As a young girl, I was obsessed with American Girl dolls. Not Barbies, not the “Our Generation” Target knock offs; only the real deal, official American Girl shit.
It may come as no surprise that I’ve always been somewhat high maintenance. I spent all of the “family computer time” I was given watching AGSM (American Girl stop motion) and American Girl doll DIY videos — be they DIY dollhouses, pools, or accessories — on YouTube. EBay became my favorite website, where I scoured the best deals on used and heavily sought after American Girl doll memorabilia.
I begged my parents for what seemed like forever to pretty please with sprinkles get me an American Girl doll. To the average reader, this obsession may not make sense. If you weren’t or currently aren’t an American Girl connoisseur, aficionado or expert like 10-year-old me was, let me break it down for you.

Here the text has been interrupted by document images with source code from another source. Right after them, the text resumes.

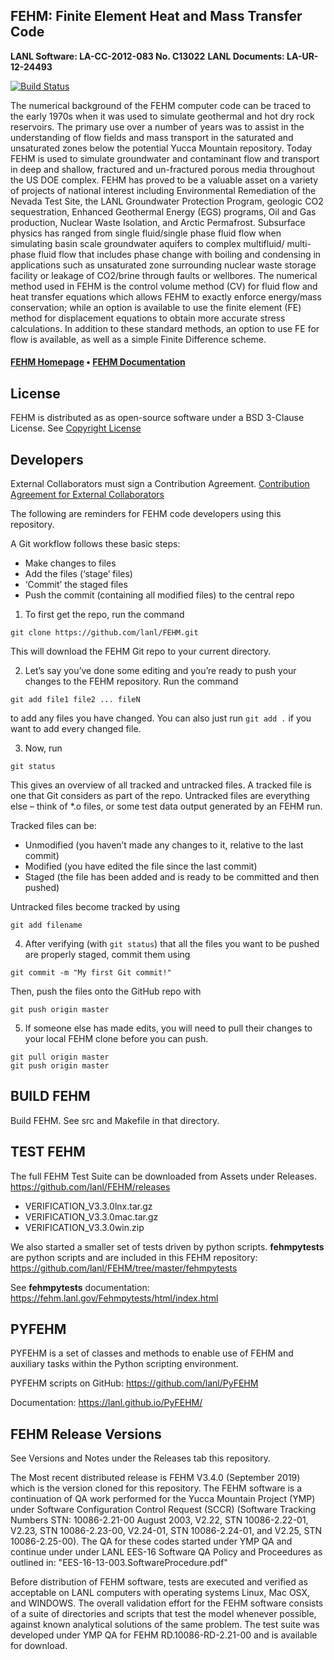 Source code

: ## FEHM: Finite Element Heat and Mass Transfer Code ##
**LANL Software: LA-CC-2012-083  No. C13022**
**LANL Documents: LA-UR-12-24493**

[![Build Status](https://travis-ci.org/lanl/FEHM.svg?branch=master)](https://travis-ci.org/lanl/FEHM)

The numerical background of the FEHM computer code can be traced to the early 1970s when it was used to simulate geothermal and hot dry rock reservoirs. The primary use over a number of years was to assist in the understanding of flow fields and mass transport in the saturated and unsaturated zones below the potential Yucca Mountain repository. Today FEHM is used to simulate groundwater and contaminant flow and transport in deep and shallow, fractured and un-fractured porous media throughout the US DOE complex. FEHM has proved to be a valuable asset on a variety of projects of national interest including Environmental Remediation of the Nevada Test Site, the LANL Groundwater Protection Program, geologic CO2 sequestration, Enhanced Geothermal Energy (EGS) programs, Oil and Gas production, Nuclear Waste Isolation, and Arctic Permafrost. Subsurface physics has ranged from single fluid/single phase fluid flow when simulating basin scale groundwater aquifers to complex multifluid/ multi-phase fluid flow that includes phase change with boiling and condensing in applications such as unsaturated zone surrounding nuclear waste storage facility or leakage of CO2/brine through faults or wellbores. The numerical method used in FEHM is the control volume method (CV) for fluid flow and heat transfer equations which allows FEHM to exactly enforce energy/mass conservation; while an option is available to use the finite element (FE) method for displacement equations to obtain more accurate stress calculations. In addition to these standard methods, an option to use FE for flow is available, as well as a simple Finite Difference scheme.


#### [FEHM Homepage](https://fehm.lanl.gov) • [FEHM Documentation](http://lanl.github.io/FEHM/) 


## License ##

FEHM is distributed as as open-source software under a BSD 3-Clause License. See [Copyright License](LICENSE.md)


## Developers ##

External Collaborators must sign a Contribution Agreement. [Contribution Agreement for External Collaborators](CONTRIBUTING.md)

The following are reminders for FEHM code developers using this repository.

A Git workflow follows these basic steps:
* Make changes to files
* Add the files (‘stage’ files)
* ‘Commit’ the staged files
* Push the commit (containing all modified files) to the central repo
 
1. To first get the repo, run the command

```
git clone https://github.com/lanl/FEHM.git
```

This will download the FEHM Git repo to your current directory.
 
2. Let’s say you’ve done some editing and you’re ready to push your changes to the FEHM repository.
Run the command

```
git add file1 file2 ... fileN
```
 
to add any files you have changed. You can also just run `git add .` if you want to add every changed file.
 
3. Now, run
 
``` 
git status
```
 
This gives an overview of all tracked and untracked files.
A tracked file is one that Git considers as part of the repo.
Untracked files are everything else – think of *.o files, or some test data output generated by an FEHM run.
 
Tracked files can be:
* Unmodified (you haven’t made any changes to it, relative to the last commit)
* Modified (you have edited the file since the last commit)
* Staged (the file has been added and is ready to be committed and then pushed)
 
Untracked files become tracked by using
```
git add filename
```
 
4. After verifying (with `git status`) that all the files you want to be pushed are properly staged, commit them using

```
git commit -m "My first Git commit!"
```
 
Then, push the files onto the GitHub repo with

```
git push origin master
```
 
5. If someone else has made edits, you will need to pull their changes to your local FEHM clone before you can push.
 
```
git pull origin master
git push origin master
```

## BUILD FEHM ##

Build FEHM. See src and Makefile in that directory.

## TEST FEHM ##

The full FEHM Test Suite can be downloaded from Assets under Releases.
https://github.com/lanl/FEHM/releases
- VERIFICATION_V3.3.0lnx.tar.gz
- VERIFICATION_V3.3.0mac.tar.gz
- VERIFICATION_V3.3.0win.zip 

We also started a smaller set of tests driven by python scripts.
**fehmpytests** are python scripts and are included in this FEHM repository:
https://github.com/lanl/FEHM/tree/master/fehmpytests

See **fehmpytests** documentation:
https://fehm.lanl.gov/Fehmpytests/html/index.html


## PYFEHM ##

PYFEHM is a set of classes and methods to enable use of FEHM and auxiliary tasks within the Python scripting environment.

PYFEHM scripts on GitHub: https://github.com/lanl/PyFEHM

Documentation: https://lanl.github.io/PyFEHM/



## FEHM Release Versions ##


See Versions and Notes under the Releases tab this repository.

The Most recent distributed release is FEHM V3.4.0 (September 2019) which is the version cloned for this repository. The FEHM software is a continuation of QA work performed for the Yucca Mountain Project (YMP) under Software Configuration Control Request (SCCR) (Software Tracking Numbers STN: 10086-2.21-00 August 2003, V2.22, STN 10086-2.22-01, V2.23, STN 10086-2.23-00, V2.24-01, STN 10086-2.24-01, and V2.25, STN 10086-2.25-00). 
The QA for these codes started under YMP QA and continue under under LANL EES-16 Software QA Policy and Proceedures as outlined in: "EES-16-13-003.SoftwareProcedure.pdf" 

Before distribution of FEHM software, tests are executed and verified as acceptable on LANL computers with operating systems Linux, Mac OSX, and WINDOWS. The overall validation effort for the FEHM software consists of a suite of directories and scripts that test the model whenever possible, against known analytical solutions of the same problem. The test suite was developed under YMP QA for FEHM RD.10086-RD-2.21-00 and is available for download.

There is the historical American Girl doll collection, complete with books filled with virtuous values for young girls and historically accurate accessories. My personal favorite was always the Victorian doll, Samantha, which is again indicative of my high maintenance. There are baby dolls, also known as “Bitty Babies” that I declared I was much too old for. Finally, there are the relatively new “Just Like You” dolls, which my parents and I agreed was the best choice for me.
As the sun set on my 10th winter, on the dawn of Christmas morning, I unboxed the doll I had declared was “Just Like Me.” Against my parents’ strong thoughts on the matter, I believed that the doll they had selected actually looked like me. I got the doll I wanted. She had light skin and straight brown hair, and to be completely honest, she looked white. And although I am partly white myself, I look back with the knowledge my parents have known all along: She didn’t look anything like me.
I myself tan very, very easily. I fade in between several shades of brown throughout the year and the passing seasons. I have brown eyes that are fairly light and nothing spectacular, except for some dappling of hazel — a hidden gift from my father. My hair is big, wild and coily, and when I look in the mirror it is reminiscent of a lion’s mane. However, when I was 10, I cried when my friend made that same comment about my frizzy, untamable mane in front of my entire class.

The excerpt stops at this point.